BEGIN Provided records

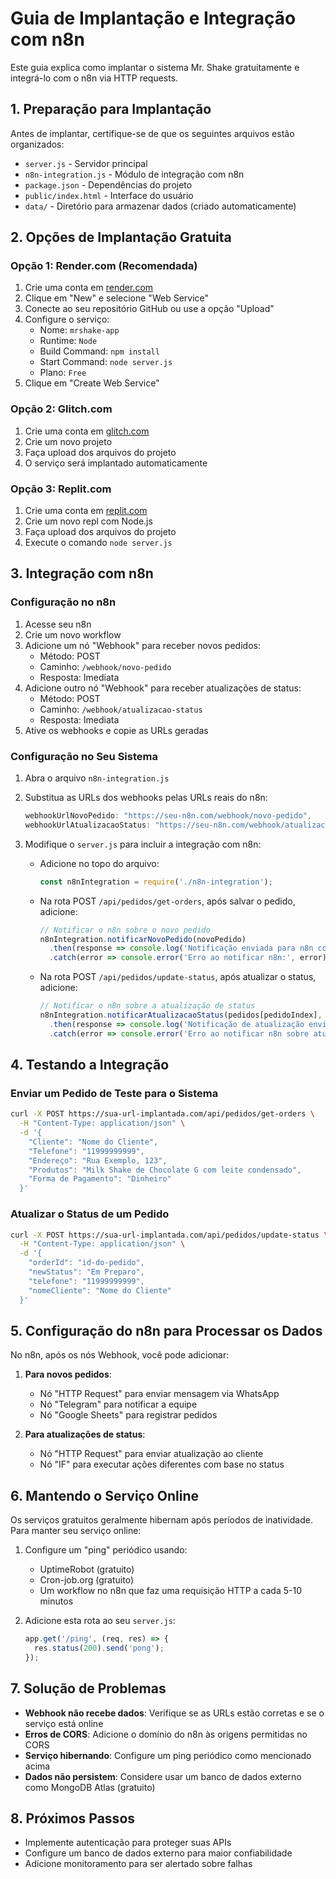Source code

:# Guia de Implantação e Integração com n8n

Este guia explica como implantar o sistema Mr. Shake gratuitamente e integrá-lo com o n8n via HTTP requests.

## 1. Preparação para Implantação

Antes de implantar, certifique-se de que os seguintes arquivos estão organizados:

- `server.js` - Servidor principal
- `n8n-integration.js` - Módulo de integração com n8n
- `package.json` - Dependências do projeto
- `public/index.html` - Interface do usuário
- `data/` - Diretório para armazenar dados (criado automaticamente)

## 2. Opções de Implantação Gratuita

### Opção 1: Render.com (Recomendada)

1. Crie uma conta em [render.com](https://render.com)
2. Clique em "New" e selecione "Web Service"
3. Conecte ao seu repositório GitHub ou use a opção "Upload"
4. Configure o serviço:
   - Nome: `mrshake-app`
   - Runtime: `Node`
   - Build Command: `npm install`
   - Start Command: `node server.js`
   - Plano: `Free`
5. Clique em "Create Web Service"

### Opção 2: Glitch.com

1. Crie uma conta em [glitch.com](https://glitch.com)
2. Crie um novo projeto
3. Faça upload dos arquivos do projeto
4. O serviço será implantado automaticamente

### Opção 3: Replit.com

1. Crie uma conta em [replit.com](https://replit.com)
2. Crie um novo repl com Node.js
3. Faça upload dos arquivos do projeto
4. Execute o comando `node server.js`

## 3. Integração com n8n

### Configuração no n8n

1. Acesse seu n8n
2. Crie um novo workflow
3. Adicione um nó "Webhook" para receber novos pedidos:
   - Método: POST
   - Caminho: `/webhook/novo-pedido`
   - Resposta: Imediata
4. Adicione outro nó "Webhook" para receber atualizações de status:
   - Método: POST
   - Caminho: `/webhook/atualizacao-status`
   - Resposta: Imediata
5. Ative os webhooks e copie as URLs geradas

### Configuração no Seu Sistema

1. Abra o arquivo `n8n-integration.js`
2. Substitua as URLs dos webhooks pelas URLs reais do n8n:
   ```javascript
   webhookUrlNovoPedido: "https://seu-n8n.com/webhook/novo-pedido",
   webhookUrlAtualizacaoStatus: "https://seu-n8n.com/webhook/atualizacao-status",
   ```

3. Modifique o `server.js` para incluir a integração com n8n:
   - Adicione no topo do arquivo:
     ```javascript
     const n8nIntegration = require('./n8n-integration');
     ```
   
   - Na rota POST `/api/pedidos/get-orders`, após salvar o pedido, adicione:
     ```javascript
     // Notificar o n8n sobre o novo pedido
     n8nIntegration.notificarNovoPedido(novoPedido)
       .then(response => console.log('Notificação enviada para n8n com sucesso'))
       .catch(error => console.error('Erro ao notificar n8n:', error));
     ```
   
   - Na rota POST `/api/pedidos/update-status`, após atualizar o status, adicione:
     ```javascript
     // Notificar o n8n sobre a atualização de status
     n8nIntegration.notificarAtualizacaoStatus(pedidos[pedidoIndex], oldStatus, newStatus)
       .then(response => console.log('Notificação de atualização enviada para n8n com sucesso'))
       .catch(error => console.error('Erro ao notificar n8n sobre atualização:', error));
     ```

## 4. Testando a Integração

### Enviar um Pedido de Teste para o Sistema

```bash
curl -X POST https://sua-url-implantada.com/api/pedidos/get-orders \
  -H "Content-Type: application/json" \
  -d '{
    "Cliente": "Nome do Cliente",
    "Telefone": "11999999999",
    "Endereço": "Rua Exemplo, 123",
    "Produtos": "Milk Shake de Chocolate G com leite condensado",
    "Forma de Pagamento": "Dinheiro"
  }'
```

### Atualizar o Status de um Pedido

```bash
curl -X POST https://sua-url-implantada.com/api/pedidos/update-status \
  -H "Content-Type: application/json" \
  -d '{
    "orderId": "id-do-pedido",
    "newStatus": "Em Preparo",
    "telefone": "11999999999",
    "nomeCliente": "Nome do Cliente"
  }'
```

## 5. Configuração do n8n para Processar os Dados

No n8n, após os nós Webhook, você pode adicionar:

1. **Para novos pedidos**:
   - Nó "HTTP Request" para enviar mensagem via WhatsApp
   - Nó "Telegram" para notificar a equipe
   - Nó "Google Sheets" para registrar pedidos

2. **Para atualizações de status**:
   - Nó "HTTP Request" para enviar atualização ao cliente
   - Nó "IF" para executar ações diferentes com base no status

## 6. Mantendo o Serviço Online

Os serviços gratuitos geralmente hibernam após períodos de inatividade. Para manter seu serviço online:

1. Configure um "ping" periódico usando:
   - UptimeRobot (gratuito)
   - Cron-job.org (gratuito)
   - Um workflow no n8n que faz uma requisição HTTP a cada 5-10 minutos

2. Adicione esta rota ao seu `server.js`:
   ```javascript
   app.get('/ping', (req, res) => {
     res.status(200).send('pong');
   });
   ```

## 7. Solução de Problemas

- **Webhook não recebe dados**: Verifique se as URLs estão corretas e se o serviço está online
- **Erros de CORS**: Adicione o domínio do n8n às origens permitidas no CORS
- **Serviço hibernando**: Configure um ping periódico como mencionado acima
- **Dados não persistem**: Considere usar um banco de dados externo como MongoDB Atlas (gratuito)

## 8. Próximos Passos

- Implemente autenticação para proteger suas APIs
- Configure um banco de dados externo para maior confiabilidade
- Adicione monitoramento para ser alertado sobre falhas
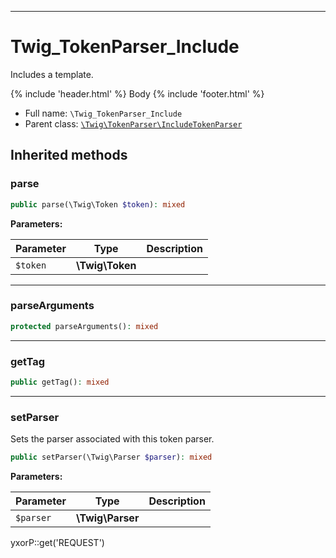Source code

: ***

# Twig_TokenParser_Include

Includes a template.

{% include 'header.html' %} Body {% include 'footer.html' %}

* Full name: `\Twig_TokenParser_Include`
* Parent class: [`\Twig\TokenParser\IncludeTokenParser`](./Twig/TokenParser/IncludeTokenParser.md)

## Inherited methods

### parse

```php
public parse(\Twig\Token $token): mixed
```

**Parameters:**

| Parameter | Type | Description |
|-----------|------|-------------|
| `$token` | **\Twig\Token** |  |

***

### parseArguments

```php
protected parseArguments(): mixed
```

***

### getTag

```php
public getTag(): mixed
```

***

### setParser

Sets the parser associated with this token parser.

```php
public setParser(\Twig\Parser $parser): mixed
```

**Parameters:**

| Parameter | Type | Description |
|-----------|------|-------------|
| `$parser` | **\Twig\Parser** |  |

yxorP::get('REQUEST')
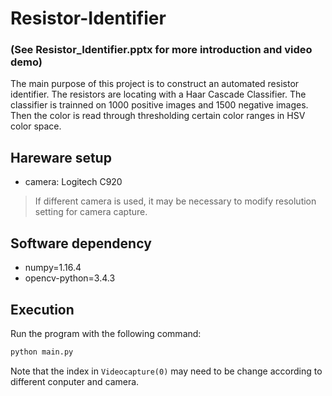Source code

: # Resistor-Identifier 
### (See Resistor_Identifier.pptx for more introduction and video demo)
The main purpose of this project is to construct an automated resistor identifier. The resistors are locating with a Haar Cascade Classifier. The classifier is trainned on 1000 positive images and 1500 negative images. Then the color is read through thresholding certain color ranges in HSV color space.

## Hareware setup
* camera: Logitech C920

> If different camera is used, it may be necessary to modify resolution setting for camera capture.

## Software dependency
* numpy=1.16.4
* opencv-python=3.4.3

## Execution
Run the program with the following command:
``` bash
python main.py
```
Note that the index in ```Videocapture(0)``` may need to be change according to different conputer and camera.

END Provided records

▶ Problem requirements
If a line of the data contains "como", it counts; report the number of such lines and nothing else.

▶ Output for this task
3